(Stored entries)

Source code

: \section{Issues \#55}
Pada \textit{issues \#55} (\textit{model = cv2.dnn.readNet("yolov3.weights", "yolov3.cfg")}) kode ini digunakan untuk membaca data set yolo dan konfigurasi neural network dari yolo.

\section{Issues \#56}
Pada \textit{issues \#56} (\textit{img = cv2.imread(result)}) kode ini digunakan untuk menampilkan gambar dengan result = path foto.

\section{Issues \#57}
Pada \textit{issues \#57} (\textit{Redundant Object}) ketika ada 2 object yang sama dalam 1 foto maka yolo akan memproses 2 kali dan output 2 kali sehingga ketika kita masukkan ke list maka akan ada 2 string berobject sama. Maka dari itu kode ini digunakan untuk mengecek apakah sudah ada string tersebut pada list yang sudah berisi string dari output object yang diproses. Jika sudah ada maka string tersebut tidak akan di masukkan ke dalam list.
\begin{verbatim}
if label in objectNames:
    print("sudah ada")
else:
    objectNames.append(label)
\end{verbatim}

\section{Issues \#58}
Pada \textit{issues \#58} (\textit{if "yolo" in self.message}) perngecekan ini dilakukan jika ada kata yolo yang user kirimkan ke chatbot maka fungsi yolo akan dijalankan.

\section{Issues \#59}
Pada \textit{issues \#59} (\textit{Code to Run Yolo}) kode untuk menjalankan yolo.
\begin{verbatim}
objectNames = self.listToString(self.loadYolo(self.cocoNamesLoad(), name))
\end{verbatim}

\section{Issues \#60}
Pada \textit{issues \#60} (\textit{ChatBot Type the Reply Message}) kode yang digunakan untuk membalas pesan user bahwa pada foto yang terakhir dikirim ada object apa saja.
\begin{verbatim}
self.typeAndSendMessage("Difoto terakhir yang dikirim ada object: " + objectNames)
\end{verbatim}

## EXERCISE REQUIREMENTS
Repeat word for word the lines running from the line containing "terakhir yang dikirim" to the end of the entries above, inclusive.

## TASK OUTPUT
self.typeAndSendMessage("Difoto terakhir yang dikirim ada object: " + objectNames)
\end{verbatim}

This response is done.